NEW YORK (NewsNation Now) — President Joe Biden’s first son, Hunter Biden, is expected to sell his artwork at a New York art gallery, but ethics experts are raising concerns about a reported agreement involving the White House that’ll keep buyers anonymous.
“The WH has outsourced government ethics to a private art dealer,” Walter Shaub, the former Office of Government Ethics Director under Obama, wrote in a tweet.
Hunter Biden’s paintings are for sale at the Georges Bergès Gallery in the SoHo neighborhood of New York City. Its website touts the artist as someone who “brings a myriad of experiences creating powerful and impactful pieces.”
The White House quickly devised a plan to avoid ethical pitfalls, which would shield the identities of those who bid on the president’s son’s artwork, The Washington Post first reported Thursday. It would also involve a degree of separation designed as a firewall to undue influence.
The plan, which immediately raised the ire of Shaub, former President Obama’s ethics chief, who resigned during the Trump Administration.
He said if that is the plan it’s the wrong one, tweeting, “So instead of disclosing who is paying outrageous sums for Hunter Biden’s artwork so that we could monitor whether the purchasers are gaining access to government, the WH tried to make sure we will never know who they are. That’s very disappointing.”

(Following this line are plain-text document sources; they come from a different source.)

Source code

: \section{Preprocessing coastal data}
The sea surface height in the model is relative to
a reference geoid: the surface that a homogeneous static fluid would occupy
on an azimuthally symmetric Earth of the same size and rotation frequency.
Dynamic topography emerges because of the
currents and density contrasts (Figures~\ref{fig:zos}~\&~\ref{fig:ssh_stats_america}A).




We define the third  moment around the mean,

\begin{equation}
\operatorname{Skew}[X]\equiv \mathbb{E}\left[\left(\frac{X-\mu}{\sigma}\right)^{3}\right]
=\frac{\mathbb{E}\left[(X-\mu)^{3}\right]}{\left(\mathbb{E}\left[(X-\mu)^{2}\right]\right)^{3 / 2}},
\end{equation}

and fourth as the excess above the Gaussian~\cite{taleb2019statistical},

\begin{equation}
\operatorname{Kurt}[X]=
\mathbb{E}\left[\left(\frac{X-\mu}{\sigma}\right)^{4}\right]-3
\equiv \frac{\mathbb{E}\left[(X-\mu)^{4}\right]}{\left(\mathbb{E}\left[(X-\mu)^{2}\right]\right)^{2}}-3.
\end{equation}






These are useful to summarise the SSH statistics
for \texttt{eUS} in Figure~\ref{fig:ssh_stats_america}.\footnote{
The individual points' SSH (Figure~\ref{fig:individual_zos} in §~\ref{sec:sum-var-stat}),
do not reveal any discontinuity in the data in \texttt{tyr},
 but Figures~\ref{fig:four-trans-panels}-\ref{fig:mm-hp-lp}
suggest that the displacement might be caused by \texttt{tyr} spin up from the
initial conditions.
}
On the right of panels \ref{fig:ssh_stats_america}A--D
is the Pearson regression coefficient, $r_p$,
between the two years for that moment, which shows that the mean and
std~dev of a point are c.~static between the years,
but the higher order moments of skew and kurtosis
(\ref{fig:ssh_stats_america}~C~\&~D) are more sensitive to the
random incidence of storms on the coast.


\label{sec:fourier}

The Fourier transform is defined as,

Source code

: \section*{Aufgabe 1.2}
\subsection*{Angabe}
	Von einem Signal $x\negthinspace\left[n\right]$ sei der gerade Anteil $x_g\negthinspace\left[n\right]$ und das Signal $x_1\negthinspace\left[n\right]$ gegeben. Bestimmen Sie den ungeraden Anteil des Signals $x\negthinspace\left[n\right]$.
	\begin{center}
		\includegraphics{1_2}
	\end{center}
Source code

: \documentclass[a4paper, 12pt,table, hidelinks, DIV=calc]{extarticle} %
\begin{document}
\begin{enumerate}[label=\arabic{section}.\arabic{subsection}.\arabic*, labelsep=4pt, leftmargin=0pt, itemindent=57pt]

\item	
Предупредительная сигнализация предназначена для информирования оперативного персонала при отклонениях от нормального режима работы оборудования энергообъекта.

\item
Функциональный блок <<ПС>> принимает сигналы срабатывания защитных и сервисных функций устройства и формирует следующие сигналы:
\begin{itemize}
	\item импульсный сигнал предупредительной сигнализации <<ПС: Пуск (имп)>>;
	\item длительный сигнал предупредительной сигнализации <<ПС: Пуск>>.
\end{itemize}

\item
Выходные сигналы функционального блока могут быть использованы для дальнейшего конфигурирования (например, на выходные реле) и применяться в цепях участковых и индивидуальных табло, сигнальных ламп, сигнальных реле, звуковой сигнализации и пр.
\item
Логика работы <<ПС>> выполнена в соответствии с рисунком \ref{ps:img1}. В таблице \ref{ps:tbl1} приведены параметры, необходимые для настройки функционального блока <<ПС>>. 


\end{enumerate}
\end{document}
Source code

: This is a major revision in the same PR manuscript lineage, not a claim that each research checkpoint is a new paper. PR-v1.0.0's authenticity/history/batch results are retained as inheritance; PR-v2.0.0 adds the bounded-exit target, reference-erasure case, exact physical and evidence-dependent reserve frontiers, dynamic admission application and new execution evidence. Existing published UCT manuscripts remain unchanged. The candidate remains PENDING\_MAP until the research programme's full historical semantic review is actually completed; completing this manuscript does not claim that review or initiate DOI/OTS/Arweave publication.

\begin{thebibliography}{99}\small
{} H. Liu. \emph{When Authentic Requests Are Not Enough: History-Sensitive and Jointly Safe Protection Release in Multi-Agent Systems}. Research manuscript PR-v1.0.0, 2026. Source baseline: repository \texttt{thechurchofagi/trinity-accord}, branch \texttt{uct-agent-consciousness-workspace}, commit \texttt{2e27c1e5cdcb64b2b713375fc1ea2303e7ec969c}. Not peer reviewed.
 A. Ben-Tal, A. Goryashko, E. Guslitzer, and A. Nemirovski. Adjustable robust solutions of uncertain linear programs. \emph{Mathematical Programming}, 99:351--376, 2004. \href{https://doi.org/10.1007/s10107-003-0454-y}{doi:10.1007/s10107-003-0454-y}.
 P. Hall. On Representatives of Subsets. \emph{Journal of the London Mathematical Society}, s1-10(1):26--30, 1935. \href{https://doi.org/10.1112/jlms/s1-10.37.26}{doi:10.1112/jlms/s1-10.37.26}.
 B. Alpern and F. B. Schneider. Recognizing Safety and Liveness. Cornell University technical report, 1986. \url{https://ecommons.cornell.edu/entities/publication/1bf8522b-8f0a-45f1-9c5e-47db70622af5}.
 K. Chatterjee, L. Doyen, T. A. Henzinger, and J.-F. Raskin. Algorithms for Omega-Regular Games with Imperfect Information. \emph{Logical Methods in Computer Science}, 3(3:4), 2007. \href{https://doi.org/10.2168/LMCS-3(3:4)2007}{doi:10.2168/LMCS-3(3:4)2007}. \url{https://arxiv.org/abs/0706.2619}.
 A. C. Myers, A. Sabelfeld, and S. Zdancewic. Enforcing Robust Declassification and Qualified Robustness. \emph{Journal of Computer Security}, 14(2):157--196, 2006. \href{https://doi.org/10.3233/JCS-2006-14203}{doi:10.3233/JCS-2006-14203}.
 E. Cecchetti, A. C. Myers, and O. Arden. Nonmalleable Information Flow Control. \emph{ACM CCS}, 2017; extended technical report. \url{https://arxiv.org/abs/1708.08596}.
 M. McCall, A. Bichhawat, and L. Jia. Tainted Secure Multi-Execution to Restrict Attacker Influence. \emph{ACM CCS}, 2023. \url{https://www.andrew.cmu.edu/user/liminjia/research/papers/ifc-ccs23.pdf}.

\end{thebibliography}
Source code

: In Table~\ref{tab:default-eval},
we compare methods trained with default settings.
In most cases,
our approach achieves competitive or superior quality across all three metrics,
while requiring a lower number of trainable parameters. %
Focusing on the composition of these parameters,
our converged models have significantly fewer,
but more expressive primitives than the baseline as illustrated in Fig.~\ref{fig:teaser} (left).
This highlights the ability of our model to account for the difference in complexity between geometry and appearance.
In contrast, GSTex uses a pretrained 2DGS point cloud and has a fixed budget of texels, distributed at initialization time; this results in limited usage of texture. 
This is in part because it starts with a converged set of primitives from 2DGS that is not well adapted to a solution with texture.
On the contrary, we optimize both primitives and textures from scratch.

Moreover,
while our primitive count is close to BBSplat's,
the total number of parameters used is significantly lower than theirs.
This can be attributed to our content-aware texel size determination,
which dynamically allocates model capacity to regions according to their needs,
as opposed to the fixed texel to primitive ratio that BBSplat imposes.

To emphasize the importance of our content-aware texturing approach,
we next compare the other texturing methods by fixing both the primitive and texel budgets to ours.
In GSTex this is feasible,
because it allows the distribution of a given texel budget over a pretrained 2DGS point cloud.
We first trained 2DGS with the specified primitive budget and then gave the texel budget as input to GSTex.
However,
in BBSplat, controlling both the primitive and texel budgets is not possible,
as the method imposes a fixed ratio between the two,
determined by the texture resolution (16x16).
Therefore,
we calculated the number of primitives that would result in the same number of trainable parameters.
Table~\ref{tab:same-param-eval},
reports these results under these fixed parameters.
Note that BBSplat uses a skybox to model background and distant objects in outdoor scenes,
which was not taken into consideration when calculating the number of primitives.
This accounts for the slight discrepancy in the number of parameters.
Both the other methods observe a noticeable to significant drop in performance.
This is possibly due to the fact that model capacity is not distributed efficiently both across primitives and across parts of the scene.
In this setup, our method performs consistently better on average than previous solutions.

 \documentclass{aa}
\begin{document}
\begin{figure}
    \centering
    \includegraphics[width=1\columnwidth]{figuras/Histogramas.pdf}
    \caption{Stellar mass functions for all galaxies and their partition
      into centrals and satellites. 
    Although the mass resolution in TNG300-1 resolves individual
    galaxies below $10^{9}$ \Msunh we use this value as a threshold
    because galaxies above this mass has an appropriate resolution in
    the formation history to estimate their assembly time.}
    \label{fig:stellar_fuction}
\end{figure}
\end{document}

Shaub also said he thinks that Biden and his art dealer, Georges Bergès, “should disclose the identity of the purchasers” so the public can see if the buyers try to “gain access to [the] government.”
He also said that the “public should not have to take it on blind faith that government officials will behave” regardless if “any attempt to curry favor or buy influence is likely to succeed.”
Shaub also warned that the anonymity granted to Hunter’s clients could allow “influence-seekers” to funnel money to the Biden family.
“Just as hotel charges and real estate purchases created a risk of unknown parties funneling money to the Trump family for potentially unsavory purposes, Hunter Biden’s grotesquely inflated art prices create a similar risk of influence-seekers funneling money to the Biden family,” Shaub said.
Bergès previously said that Hunter Biden’s artwork ranges in value from $75,000 up to $500,000 for some of his larger paintings. He also says he’ll reject suspiciously high offers.